Here, however, we should add that the Equation of State is not necessarily restricted to the global equilibrium states of a system. Even in a spatially inhomogeneous substance, if a macroscopically small but microscopically large region around every point of the substance has equilibrated, then the system is said to be in local thermodynamic equilibrium (LTE). The thermodynamical relations which apply to global equilibrium states, can also apply to the fields which represent pressure p(x), density ρ(x), and temperature T(x), in a substance out of global equilibrium.

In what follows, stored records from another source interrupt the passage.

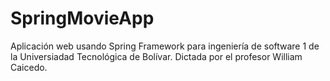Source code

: # SpringMovieApp
Aplicación web usando Spring Framework para ingeniería de software 1 de la Universiadad Tecnológica de Bolívar. Dictada por el profesor William Caicedo.

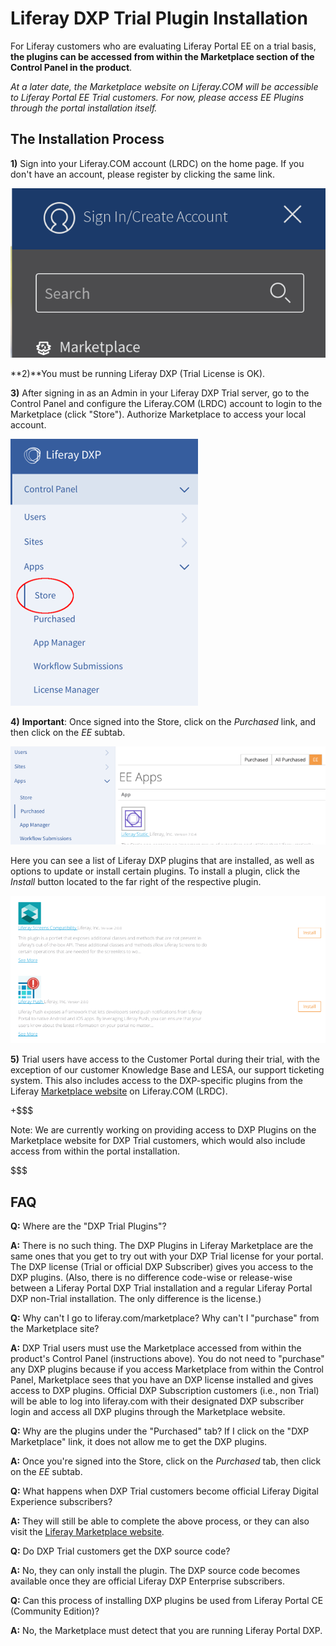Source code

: # Liferay DXP Trial Plugin Installation

For Liferay customers who are evaluating Liferay Portal EE on a trial
basis, **the plugins can be accessed from within the Marketplace section
of the Control Panel in the product**. 

*At a later date, the Marketplace website on Liferay.COM will be accessible to
Liferay Portal EE Trial customers. For now, please access EE Plugins through the
portal installation itself.*  

## The Installation Process

**1)** Sign into your Liferay.COM account (LRDC) on the home page. If you
don't have an account, please register by clicking the same link. 

![Click the hamburger menu to sign in or create an account.](../../images-dxp/liferay-com-sign-in.png)

**2)**You must be running Liferay DXP (Trial License is OK).


**3)** After signing in as an Admin in your Liferay DXP Trial
server, go to the Control Panel and configure the Liferay.COM (LRDC)
account to login to the Marketplace (click "Store"). Authorize Marketplace to
access your local account.

![Click the *Store* link and authorize Marketplace to access your local account.](../../images-dxp/dxp-store-link.png)

**4)** **Important**: Once signed into the Store, click on the *Purchased* link,
and then click on the *EE* subtab.

![The trial plugins are available as plugins already purchased.](../../images-dxp/dxp-store-ee.png)

Here you can see a list of Liferay DXP plugins that are installed, as well as
options to update or install certain plugins. To install a plugin, click the
*Install* button located to the far right of the respective plugin.

![Click the *Install* button to install a plugin.](../../images-dxp/dxp-store-install.png)

**5)** Trial users have access to the Customer Portal during their trial, with
the exception of our customer Knowledge Base and LESA, our support ticketing
system. This also includes access to the DXP-specific plugins from the Liferay
[Marketplace website](https://www.liferay.com/marketplace) on Liferay.COM
(LRDC).

+$$$

Note: We are currently working on providing access to DXP Plugins on the
Marketplace website for DXP Trial customers, which would also include
access from within the portal installation. 

$$$

## FAQ 

**Q:** Where are the "DXP Trial Plugins"?

**A:** There is no such thing. The DXP Plugins in Liferay Marketplace are
the same ones that you get to try out with your DXP Trial license for your
portal. The DXP license (Trial or official DXP Subscriber) gives you access to the
DXP plugins. (Also, there is no difference code-wise or release-wise between a
Liferay Portal DXP Trial installation and a regular Liferay Portal DXP non-Trial
installation. The only difference is the license.)

**Q:** Why can't I go to liferay.com/marketplace? Why can't I "purchase" from the
Marketplace site?

**A:** DXP Trial users must use the Marketplace accessed from within the
product's Control Panel (instructions above). You do not need to
"purchase" any DXP plugins because if you access Marketplace from within
the Control Panel, Marketplace sees that you have an DXP
license installed and gives access to DXP plugins. Official DXP
Subscription customers (i.e., non Trial) will be able to log into
liferay.com with their designated DXP subscriber login and access all DXP
plugins through the Marketplace website. 

**Q:** Why are the plugins under the "Purchased" tab? If I click on the
"DXP Marketplace" link, it does not allow me to get the DXP plugins.

**A:** Once you're signed into the Store, click on the *Purchased* tab,
then click on the *EE* subtab.

**Q:** What happens when DXP Trial customers become official Liferay
Digital Experience subscribers?

**A:** They will still be able to complete the above process, or they
can also visit the [Liferay Marketplace website](https://www.liferay.com/marketplace).

**Q:** Do DXP Trial customers get the DXP source code?

**A:** No, they can only install the plugin. The DXP source code becomes
available once they are official Liferay DXP Enterprise subscribers.

**Q:** Can this process of installing DXP plugins be used from Liferay Portal CE
(Community Edition)?

**A:** No, the Marketplace must detect that you are running Liferay Portal DXP.
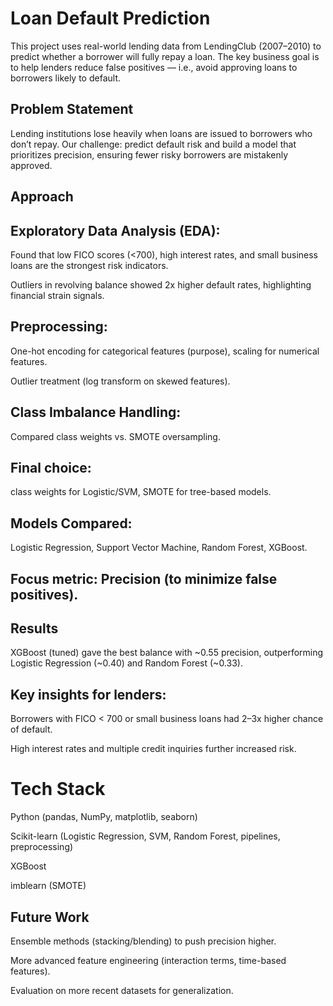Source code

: # Loan Default Prediction

This project uses real-world lending data from LendingClub (2007–2010) to predict whether a borrower will fully repay a loan.
The key business goal is to help lenders reduce false positives — i.e., avoid approving loans to borrowers likely to default.

## Problem Statement

Lending institutions lose heavily when loans are issued to borrowers who don’t repay.
Our challenge: predict default risk and build a model that prioritizes precision, ensuring fewer risky borrowers are mistakenly approved.

## Approach

## Exploratory Data Analysis (EDA):

Found that low FICO scores (<700), high interest rates, and small business loans are the strongest risk indicators.

Outliers in revolving balance showed 2x higher default rates, highlighting financial strain signals.

## Preprocessing:

One-hot encoding for categorical features (purpose), scaling for numerical features.

Outlier treatment (log transform on skewed features).

## Class Imbalance Handling:

Compared class weights vs. SMOTE oversampling.

## Final choice: 
class weights for Logistic/SVM, SMOTE for tree-based models.

## Models Compared:

Logistic Regression, Support Vector Machine, Random Forest, XGBoost.

## Focus metric: Precision (to minimize false positives).

## Results

XGBoost (tuned) gave the best balance with ~0.55 precision, outperforming Logistic Regression (~0.40) and Random Forest (~0.33).

## Key insights for lenders:

Borrowers with FICO < 700 or small business loans had 2–3x higher chance of default.

High interest rates and multiple credit inquiries further increased risk.

# Tech Stack

Python (pandas, NumPy, matplotlib, seaborn)

Scikit-learn (Logistic Regression, SVM, Random Forest, pipelines, preprocessing)

XGBoost

imblearn (SMOTE)

## Future Work

Ensemble methods (stacking/blending) to push precision higher.

More advanced feature engineering (interaction terms, time-based features).

Evaluation on more recent datasets for generalization.
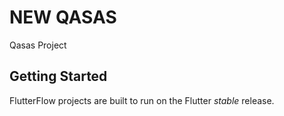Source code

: # NEW QASAS

Qasas Project

## Getting Started

FlutterFlow projects are built to run on the Flutter _stable_ release.

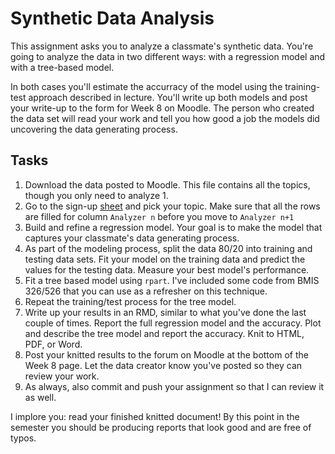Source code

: # Synthetic Data Analysis

This assignment asks you to analyze a classmate's synthetic data. You're going to 
analyze the data in two different ways: with a regression model and with a tree-based model. 

In both cases you'll estimate the accurracy of the model using the training-test approach
described in lecture. You'll write up both models and post your write-up to the form for
Week 8 on Moodle. The person who created the data set will read your work and tell 
you how good a job the models did uncovering the data generating process. 

## Tasks

1. Download the data posted to Moodle. This file contains all the topics, though you only need to analyze 1.
2. Go to the sign-up [sheet](https://docs.google.com/spreadsheets/d/1WiI-SKpnVmlSC0fGCjLHO0ZZYEHmovoV7ndgPWV2GYs/edit?usp=sharing) and pick your topic. Make sure that all the rows are filled for column `Analyzer n` before you move to `Analyzer n+1` 
3. Build and refine a regression model. Your goal is to make the model that captures your classmate's data generating process. 
4. As part of the modeling process, split the data 80/20 into training and testing data sets. Fit your model on the training data and predict the values for the testing data. Measure your best model's performance.
5. Fit a tree based model using `rpart`. I've included some code from BMIS 326/526 that you can use as a refresher on this technique.
6. Repeat the training/test process for the tree model.
7. Write up your results in an RMD, similar to what you've done the last couple of times. Report the full regression model and the accuracy. Plot and describe the tree model and report the accuracy. Knit to HTML, PDF, or Word. 
8. Post your knitted results to the forum on Moodle at the bottom of the Week 8 page. Let the data creator know you've posted so they can review your work.
9. As always, also commit and push your assignment so that I can review it as well.

I implore you: read your finished knitted document! By this point in the semester you should be producing reports that look good and are free of typos. 
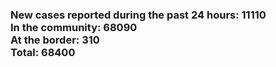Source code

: ### New cases reported during the past 24 hours: 11110<br/>In the community: 68090<br/>At the border: 310<br/>Total: 68400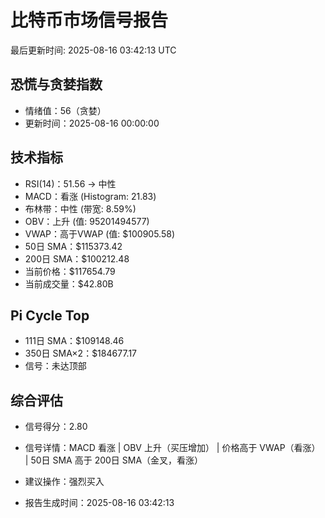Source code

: # 比特币市场信号报告

最后更新时间: 2025-08-16 03:42:13 UTC

## 恐慌与贪婪指数
- 情绪值：56（贪婪）
- 更新时间：2025-08-16 00:00:00

## 技术指标
- RSI(14)：51.56 → 中性
- MACD：看涨 (Histogram: 21.83)
- 布林带：中性 (带宽: 8.59%)
- OBV：上升 (值: 95201494577)
- VWAP：高于VWAP (值: $100905.58)
- 50日 SMA：$115373.42
- 200日 SMA：$100212.48
- 当前价格：$117654.79
- 当前成交量：$42.80B

## Pi Cycle Top
- 111日 SMA：$109148.46
- 350日 SMA×2：$184677.17
- 信号：未达顶部

## 综合评估
- 信号得分：2.80
- 信号详情：MACD 看涨 | OBV 上升（买压增加） | 价格高于 VWAP（看涨） | 50日 SMA 高于 200日 SMA（金叉，看涨）
- 建议操作：强烈买入

- 报告生成时间：2025-08-16 03:42:13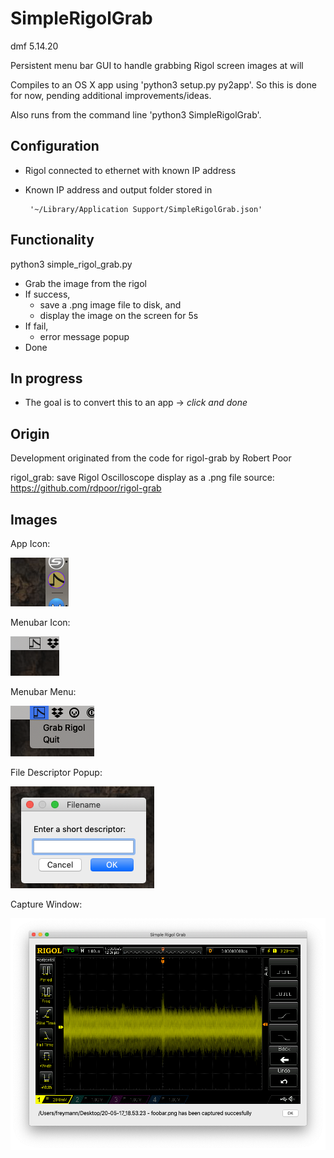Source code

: # SimpleRigolGrab
dmf 5.14.20

Persistent menu bar GUI to handle grabbing Rigol screen images at will

Compiles to an OS X app using 'python3 setup.py py2app'.
So this is done for now, pending additional improvements/ideas.

Also runs from the command line 'python3 SimpleRigolGrab'.

## Configuration

* Rigol connected to ethernet with known IP address

* Known IP address and output folder stored in
  
       '~/Library/Application Support/SimpleRigolGrab.json'

## Functionality

python3 simple_rigol_grab.py

* Grab the image from the rigol
* If success,
  * save a .png image file to disk, and
  * display the image on the screen for 5s  
* If fail,
  * error message popup
* Done

## In progress

* The goal is to convert this to an app -> _click and done_

## Origin

Development originated from the code for rigol-grab by Robert Poor

rigol_grab: save Rigol Oscilloscope display as a .png file
source: https://github.com/rdpoor/rigol-grab

## Images

App Icon: 

![App Icon](images/App.png)

Menubar Icon:

![Menubar Icon](images/MenuBar.png)

Menubar Menu: 

![Menubar Menu](images/Options.png)

File Descriptor Popup:

![File Descriptor](images/Descriptor.png)

Capture Window: 

![Capture Window](images/Capture.png)




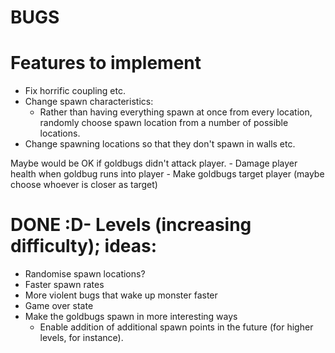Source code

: # BUGS 

# Features to implement
- Fix horrific coupling etc.
- Change spawn characteristics:
    - Rather than having everything spawn at once from every location, 
      randomly choose spawn location from a number of possible locations. 
- Change spawning locations so that they don't spawn in walls etc.

Maybe would be OK if goldbugs didn't attack player.
	- Damage player health when goldbug runs into player
	- Make goldbugs target player (maybe choose whoever is closer as target)

# DONE :D- Levels (increasing difficulty); ideas:
- Randomise spawn locations? 
- Faster spawn rates
- More violent bugs that wake up monster faster 
- Game over state 
- Make the goldbugs spawn in more interesting ways
	- Enable addition of additional spawn points in the future (for higher levels,
	  for instance). 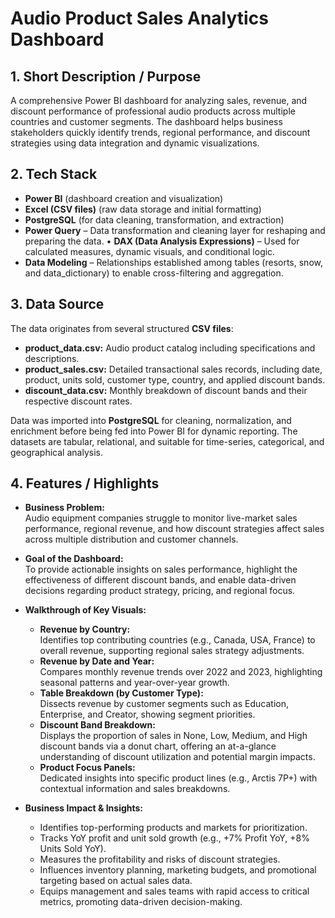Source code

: # Audio Product Sales Analytics Dashboard

## 1. Short Description / Purpose

A comprehensive Power BI dashboard for analyzing sales, revenue, and discount performance of professional audio products across multiple countries and customer segments. The dashboard helps business stakeholders quickly identify trends, regional performance, and discount strategies using data integration and dynamic visualizations.

## 2. Tech Stack

- **Power BI** (dashboard creation and visualization)
- **Excel (CSV files)** (raw data storage and initial formatting)
- **PostgreSQL** (for data cleaning, transformation, and extraction)
- **Power Query** – Data transformation and cleaning layer for reshaping and preparing the data.
• **DAX (Data Analysis Expressions)** – Used for calculated measures, dynamic visuals, and conditional logic.
- **Data Modeling** – Relationships established among tables (resorts, snow, and data_dictionary) to enable cross-filtering and aggregation.

## 3. Data Source

The data originates from several structured **CSV files**:
- **product_data.csv:** Audio product catalog including specifications and descriptions.
- **product_sales.csv:** Detailed transactional sales records, including date, product, units sold, customer type, country, and applied discount bands.
- **discount_data.csv:** Monthly breakdown of discount bands and their respective discount rates.

Data was imported into **PostgreSQL** for cleaning, normalization, and enrichment before being fed into Power BI for dynamic reporting. The datasets are tabular, relational, and suitable for time-series, categorical, and geographical analysis.

## 4. Features / Highlights

- **Business Problem:**  
  Audio equipment companies struggle to monitor live-market sales performance, regional revenue, and how discount strategies affect sales across multiple distribution and customer channels.

- **Goal of the Dashboard:**  
  To provide actionable insights on sales performance, highlight the effectiveness of different discount bands, and enable data-driven decisions regarding product strategy, pricing, and regional focus.

- **Walkthrough of Key Visuals:**  
  - **Revenue by Country:**  
    Identifies top contributing countries (e.g., Canada, USA, France) to overall revenue, supporting regional sales strategy adjustments.
  - **Revenue by Date and Year:**  
    Compares monthly revenue trends over 2022 and 2023, highlighting seasonal patterns and year-over-year growth.
  - **Table Breakdown (by Customer Type):**  
    Dissects revenue by customer segments such as Education, Enterprise, and Creator, showing segment priorities.
  - **Discount Band Breakdown:**  
    Displays the proportion of sales in None, Low, Medium, and High discount bands via a donut chart, offering an at-a-glance understanding of discount utilization and potential margin impacts.
  - **Product Focus Panels:**  
    Dedicated insights into specific product lines (e.g., Arctis 7P+) with contextual information and sales breakdowns.

- **Business Impact & Insights:**  
  - Identifies top-performing products and markets for prioritization.
  - Tracks YoY profit and unit sold growth (e.g., +7% Profit YoY, +8% Units Sold YoY).
  - Measures the profitability and risks of discount strategies.
  - Influences inventory planning, marketing budgets, and promotional targeting based on actual sales data.
  - Equips management and sales teams with rapid access to critical metrics, promoting data-driven decision-making.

So that's the Equation of State. Now, the release of chemical energy in a combustible gas, can be idealised by representing the region in which combustion occurs to be infinitely thin, and the combustion to be instantaneous. This, however, introduces a discontinuity into the flow, and the discontinuity is called the reaction front, or combustion front. The presence of the discontinuity entails that the equations of conservation of mass, momentum and energy, normally used in gas dynamics, have to be replaced by the Rankine-Hugoniot jump relations.
By combining the jump relations with the Equation of State of the gas in question, we obtain a curve, centred on the initial pressure and volume of the gas, called the Hugoniot curve. This curve doesn't specify the sequence of states of the gas during combustion; rather, each point specifies a possible post-combustion equilibrium macrostate of the gas.
Strictly speaking, the curve exists in a five-dimensional space in which the coordinates are pressure, volume (or density), internal energy, speed of the discontinuity Us, and the particle speed after the passage of the discontinuity up. Typically, however, the curve will be projected onto a plane, such as the P-V plane.
The Hugoniot curve can be divided into two branches, the upper and the lower. The upper branch specifies those states reached through detonation, in which the discontinuity becomes a supersonic shock compression, whilst the lower branch specifies those states reached through a so-called deflagration, in which the discontinuity moves with subsonic speed, via thermal conductivity. It is only the latter process which engine designers consider to be a useful form of combustion.
In fact, a detailed analysis of the combustion fronts in deflagration reveal not an infinitely thin layer, but a two-zone structure, with a leading pre-heat zone in which the temperature is raised by conduction, and a trailing reaction zone. The portion of the flame ahead of the reaction zone is typically five times as thick as the reaction zone itself.
All of which constitutes enough for now.